La inversión extranjera directa que llega al país y que se pone constantemente de relieve como una señal del atractivo de esta economía, responde a las previsiones de las empresas matrices del aumento de la demanda en Estados Unidos, y tienen un impacto reducido en la expansión interna.
Ese es uno de los rasgos definitorios de la apertura comercial y financiera que se ha instrumentado desde la firma del TLCAN. La misma estrategia se ha seguido con la firma de abundantes acuerdos de libre comercio con muchos países en todo el mundo y con resultados muy pobres.
Dadas las características del proceso de globalización en las últimas tres décadas, México encontró un lugar en las cadenas internacionales de producción en áreas como la automotriz, electrónica, eléctrica y aeroespacial. Pero su efecto multiplicador en la generación de ingresos, de empleo y, sobre todo, en la inversión interna no es tan grande como para impulsar la expansión. Tiene, sí, un impacto regional de relevancia en localidades específicas en diversos estados. No hay motor interno de crecimiento con suficientes caballos de fuerza para ir más allá del 2.5 por ciento anual.
Se engañarían Hacienda y el banco central, y lo haríamos todos, si se piensa que la apocada tasa de crecimiento y las revisiones a la baja se deben sólo a cuestiones económicas. No se trata del comportamiento que se adjudica a los agentes económicos cuando realizan transacciones en el mercado sustentadas en decisiones que toman de manera racional.

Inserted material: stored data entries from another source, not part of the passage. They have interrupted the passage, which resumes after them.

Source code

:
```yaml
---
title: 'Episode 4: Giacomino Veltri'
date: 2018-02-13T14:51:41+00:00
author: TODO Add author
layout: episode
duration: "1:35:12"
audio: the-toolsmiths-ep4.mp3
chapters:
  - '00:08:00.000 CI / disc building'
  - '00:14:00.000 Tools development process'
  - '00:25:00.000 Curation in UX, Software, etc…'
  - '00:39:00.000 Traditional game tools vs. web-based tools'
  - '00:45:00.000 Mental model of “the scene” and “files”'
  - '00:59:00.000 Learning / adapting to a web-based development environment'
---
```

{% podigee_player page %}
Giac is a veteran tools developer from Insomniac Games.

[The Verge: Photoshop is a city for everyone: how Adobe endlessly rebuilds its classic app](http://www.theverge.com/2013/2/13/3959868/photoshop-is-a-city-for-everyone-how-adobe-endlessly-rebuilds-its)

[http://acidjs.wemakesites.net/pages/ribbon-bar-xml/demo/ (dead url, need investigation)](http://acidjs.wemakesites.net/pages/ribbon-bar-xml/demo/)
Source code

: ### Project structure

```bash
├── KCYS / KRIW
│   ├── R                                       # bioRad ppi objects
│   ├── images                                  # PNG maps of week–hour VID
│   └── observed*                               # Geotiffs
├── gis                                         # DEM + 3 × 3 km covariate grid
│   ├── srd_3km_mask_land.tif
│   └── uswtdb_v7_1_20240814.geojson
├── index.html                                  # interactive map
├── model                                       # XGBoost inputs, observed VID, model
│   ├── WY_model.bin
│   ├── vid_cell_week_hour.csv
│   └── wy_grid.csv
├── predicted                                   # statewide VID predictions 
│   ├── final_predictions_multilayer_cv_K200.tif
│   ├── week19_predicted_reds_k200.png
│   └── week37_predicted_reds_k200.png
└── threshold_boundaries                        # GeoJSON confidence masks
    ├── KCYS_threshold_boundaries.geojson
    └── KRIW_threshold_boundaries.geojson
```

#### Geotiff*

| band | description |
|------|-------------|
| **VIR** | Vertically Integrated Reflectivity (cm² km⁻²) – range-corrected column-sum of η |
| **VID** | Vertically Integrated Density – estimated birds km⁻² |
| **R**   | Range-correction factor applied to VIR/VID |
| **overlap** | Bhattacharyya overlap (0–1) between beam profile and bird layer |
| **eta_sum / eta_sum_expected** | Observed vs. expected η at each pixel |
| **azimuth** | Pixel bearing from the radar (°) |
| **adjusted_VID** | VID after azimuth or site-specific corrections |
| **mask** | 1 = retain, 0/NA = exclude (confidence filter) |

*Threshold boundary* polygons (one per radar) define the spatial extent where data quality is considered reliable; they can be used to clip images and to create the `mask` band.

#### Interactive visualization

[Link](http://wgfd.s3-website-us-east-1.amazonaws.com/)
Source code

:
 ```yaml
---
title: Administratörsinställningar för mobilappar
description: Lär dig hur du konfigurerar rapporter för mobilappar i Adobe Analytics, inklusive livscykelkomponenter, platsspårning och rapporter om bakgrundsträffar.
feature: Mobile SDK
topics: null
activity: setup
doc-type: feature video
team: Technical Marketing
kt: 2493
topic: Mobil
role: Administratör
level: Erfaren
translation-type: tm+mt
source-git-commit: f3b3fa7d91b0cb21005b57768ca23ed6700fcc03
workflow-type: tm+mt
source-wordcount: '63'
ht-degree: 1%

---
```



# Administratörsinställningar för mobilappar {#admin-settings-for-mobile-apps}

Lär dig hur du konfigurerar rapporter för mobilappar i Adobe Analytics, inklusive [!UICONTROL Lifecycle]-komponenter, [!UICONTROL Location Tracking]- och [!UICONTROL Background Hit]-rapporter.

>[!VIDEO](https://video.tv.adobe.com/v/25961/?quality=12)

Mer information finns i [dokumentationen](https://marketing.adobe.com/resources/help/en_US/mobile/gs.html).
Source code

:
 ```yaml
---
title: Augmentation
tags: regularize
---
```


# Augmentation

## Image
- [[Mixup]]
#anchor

Tal compartimentación de las decisiones no existe más que en las teorías que ahora se disputan. Aquí lo racional involucra otros aspectos clave del modo de funcionamiento de esta sociedad: la fragilidad institucional y legal, la falta de acuerdos fundamentales, la inseguridad, la violencia, la impunidad, la desigualdad creciente y la corrupción, que tienen un efecto demoledor y que no son una cuestión cultural y mucho menos sólo una parte del anecdotario con el que vivimos.
*Artículo publicado en La Jornada el 29 de agosto de 2016.